> STORED DATA:
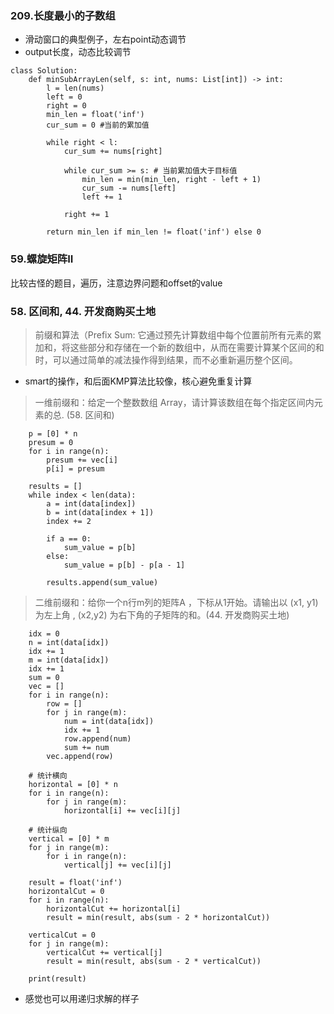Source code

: ### 209.长度最小的子数组
- 滑动窗口的典型例子，左右point动态调节
- output长度，动态比较调节
```
class Solution:
    def minSubArrayLen(self, s: int, nums: List[int]) -> int:
        l = len(nums)
        left = 0
        right = 0
        min_len = float('inf')
        cur_sum = 0 #当前的累加值
        
        while right < l:
            cur_sum += nums[right]
            
            while cur_sum >= s: # 当前累加值大于目标值
                min_len = min(min_len, right - left + 1)
                cur_sum -= nums[left]
                left += 1
            
            right += 1
        
        return min_len if min_len != float('inf') else 0
```

### 59.螺旋矩阵II
比较古怪的题目，遍历，注意边界问题和offset的value


### 58. 区间和, 44. 开发商购买土地
> 前缀和算法（Prefix Sum: 它通过预先计算数组中每个位置前所有元素的累加和，将这些部分和存储在一个新的数组中，从而在需要计算某个区间的和时，可以通过简单的减法操作得到结果，而不必重新遍历整个区间。
- smart的操作，和后面KMP算法比较像，核心避免重复计算

> 一维前缀和：给定一个整数数组 Array，请计算该数组在每个指定区间内元素的总. (58. 区间和)

```
    p = [0] * n
    presum = 0
    for i in range(n):
        presum += vec[i]
        p[i] = presum

    results = []
    while index < len(data):
        a = int(data[index])
        b = int(data[index + 1])
        index += 2

        if a == 0:
            sum_value = p[b]
        else:
            sum_value = p[b] - p[a - 1]

        results.append(sum_value)
```
> 二维前缀和：给你一个n行m列的矩阵A ，下标从1开始。请输出以 (x1, y1) 为左上角 , (x2,y2) 为右下角的子矩阵的和。(44. 开发商购买土地)

```
    idx = 0
    n = int(data[idx])
    idx += 1
    m = int(data[idx])
    idx += 1
    sum = 0
    vec = []
    for i in range(n):
        row = []
        for j in range(m):
            num = int(data[idx])
            idx += 1
            row.append(num)
            sum += num
        vec.append(row)

    # 统计横向
    horizontal = [0] * n
    for i in range(n):
        for j in range(m):
            horizontal[i] += vec[i][j]

    # 统计纵向
    vertical = [0] * m
    for j in range(m):
        for i in range(n):
            vertical[j] += vec[i][j]

    result = float('inf')
    horizontalCut = 0
    for i in range(n):
        horizontalCut += horizontal[i]
        result = min(result, abs(sum - 2 * horizontalCut))

    verticalCut = 0
    for j in range(m):
        verticalCut += vertical[j]
        result = min(result, abs(sum - 2 * verticalCut))

    print(result)
```
- 感觉也可以用递归求解的样子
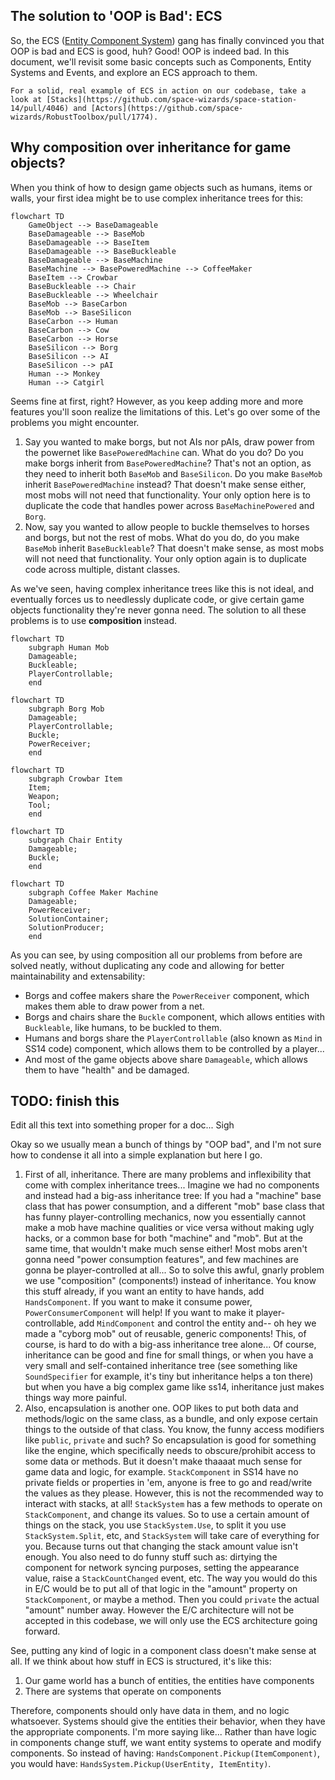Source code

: ## The solution to 'OOP is Bad': ECS

So, the ECS ([Entity Component System](https://en.wikipedia.org/wiki/Entity_component_system)) gang has finally convinced you that OOP is bad and ECS is good, huh?
Good! OOP is indeed bad. In this document, we'll revisit some basic concepts such as Components, Entity Systems and Events, and explore an ECS approach to them.

```admonish info
For a solid, real example of ECS in action on our codebase, take a look at [Stacks](https://github.com/space-wizards/space-station-14/pull/4046) and [Actors](https://github.com/space-wizards/RobustToolbox/pull/1774).
```

## Why composition over inheritance for game objects?
When you think of how to design game objects such as humans, items or walls, your first idea might be to use complex inheritance trees for this:

```mermaid
flowchart TD
    GameObject --> BaseDamageable
    BaseDamageable --> BaseMob
    BaseDamageable --> BaseItem
    BaseDamageable --> BaseBuckleable
    BaseDamageable --> BaseMachine
    BaseMachine --> BasePoweredMachine --> CoffeeMaker
    BaseItem --> Crowbar
    BaseBuckleable --> Chair
    BaseBuckleable --> Wheelchair
    BaseMob --> BaseCarbon
    BaseMob --> BaseSilicon
    BaseCarbon --> Human
    BaseCarbon --> Cow
    BaseCarbon --> Horse
    BaseSilicon --> Borg
    BaseSilicon --> AI
    BaseSilicon --> pAI
    Human --> Monkey
    Human --> Catgirl
```

Seems fine at first, right?
However, as you keep adding more and more features you'll soon realize the limitations of this. Let's go over some of the problems you might encounter.

1. Say you wanted to make borgs, but not AIs nor pAIs, draw power from the powernet like `BasePoweredMachine` can.
What do you do? Do you make borgs inherit from `BasePoweredMachine`?
That's not an option, as they need to inherit both `BaseMob` and `BaseSilicon`.
Do you make `BaseMob` inherit `BasePoweredMachine` instead?
That doesn't make sense either, most mobs will not need that functionality.
Your only option here is to duplicate the code that handles power across `BaseMachinePowered` and `Borg`.
2. Now, say you wanted to allow people to buckle themselves to horses and borgs, but not the rest of mobs.
What do you do, do you make `BaseMob` inherit `BaseBuckleable`?
That doesn't make sense, as most mobs will not need that functionality.
Your only option again is to duplicate code across multiple, distant classes.

As we've seen, having complex inheritance trees like this is not ideal, and eventually forces us to needlessly duplicate code, or give certain game objects functionality they're never gonna need.
The solution to all these problems is to use **composition** instead.

```mermaid
flowchart TD
    subgraph Human Mob
    Damageable;
    Buckleable;
    PlayerControllable;
    end
```

```mermaid
flowchart TD
    subgraph Borg Mob
    Damageable;
    PlayerControllable;
    Buckle;
    PowerReceiver;
    end
```

```mermaid
flowchart TD
    subgraph Crowbar Item
    Item;
    Weapon;
    Tool;
    end
```

```mermaid
flowchart TD
    subgraph Chair Entity
    Damageable;
    Buckle;
    end
```

```mermaid
flowchart TD
    subgraph Coffee Maker Machine
    Damageable;
    PowerReceiver;
    SolutionContainer;
    SolutionProducer;
    end
```

As you can see, by using composition all our problems from before are solved neatly, without duplicating any code and allowing for better maintainability and extensability:
- Borgs and coffee makers share the `PowerReceiver` component, which makes them able to draw power from a net.
- Borgs and chairs share the `Buckle` component, which allows entities with `Buckleable`, like humans, to be buckled to them.
- Humans and borgs share the `PlayerControllable` (also known as `Mind` in SS14 code) component, which allows them to be controlled by a player...
- And most of the game objects above share `Damageable`, which allows them to have "health" and be damaged.

TODO: finish this
----

Edit all this text into something proper for a doc... Sigh

Okay so we usually mean a bunch of things by "OOP bad", and I'm not sure how to condense it all into a simple explanation but here I go.
1. First of all, inheritance. There are many problems and inflexibility that come with complex inheritance trees... Imagine we had no components and instead had a big-ass inheritance tree: If you had a "machine" base class that has power consumption, and a different "mob" base class that has funny player-controlling mechanics, now you essentially cannot make a mob have machine qualities or vice versa without making ugly hacks, or a common base for both "machine" and "mob". But at the same time, that wouldn't make much sense either! Most mobs aren't gonna need "power consumption features", and few machines are gonna be player-controlled at all... So to solve this awful, gnarly problem we use "composition" (components!) instead of inheritance. You know this stuff already, if you want an entity to have hands, add `HandsComponent`. If you want to make it consume power, `PowerConsumerComponent` will help! If you want to make it player-controllable, add `MindComponent` and control the entity and-- oh hey we made a "cyborg mob" out of reusable, generic components! This, of course, is hard to do with a big-ass inheritance tree alone... Of course, inheritance can be good and fine for small things, or when you have a very small and self-contained inheritance tree (see something like `SoundSpecifier` for example, it's tiny but inheritance helps a ton there) but when you have a big complex game like ss14, inheritance just makes things way more painful.
2. Also, encapsulation is another one. OOP likes to put both data and methods/logic on the same class, as a bundle, and only expose certain things to the outside of that class. You know, the funny access modifiers like `public`, `private` and such? So encapsulation is good for something like the engine, which specifically needs to obscure/prohibit access to some data or methods. But it doesn't make thaaaat much sense for game data and logic, for example. `StackComponent` in SS14 have no private fields or properties in 'em, anyone is free to go and read/write the values as they please. However, this is not the recommended way to interact with stacks, at all!
`StackSystem` has a few methods to operate on `StackComponent`, and change its values. So to use a certain amount of things on the stack, you use `StackSystem.Use`, to split it you use `StackSystem.Split`, etc, and `StackSystem` will take care of everything for you. Because turns out that changing the stack amount value isn't enough. You also need to do funny stuff such as: dirtying the component for network syncing purposes, setting the appearance value, raise a `StackCountChanged` event, etc.
The way you would do this in E/C would be to put all of that logic in the "amount" property on `StackComponent`, or maybe a method. Then you could `private` the actual "amount" number away. However the E/C architecture will not be accepted in this codebase, we will only use the ECS architecture going forward.

See, putting any kind of logic in a component class doesn't make sense at all. If we think about how stuff in ECS is structured, it's like this:
1. Our game world has a bunch of entities, the entities have components
2. There are systems that operate on components

Therefore, components should only have data in them, and no logic whatsoever. Systems should give the entities their behavior, when they have the appropriate components.
I'm more saying like... Rather than have logic in components change stuff, we want entity systems to operate and modify components. So instead of having:
`HandsComponent.Pickup(ItemComponent)`, you would have:
`HandsSystem.Pickup(UserEntity, ItemEntity)`.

> WHAT YOU SHOULD DO: Return each line from the entries above that includes "horizontalCut".

> EXERCISE SOLUTION:
    horizontalCut = 0
        horizontalCut += horizontal[i]
        result = min(result, abs(sum - 2 * horizontalCut))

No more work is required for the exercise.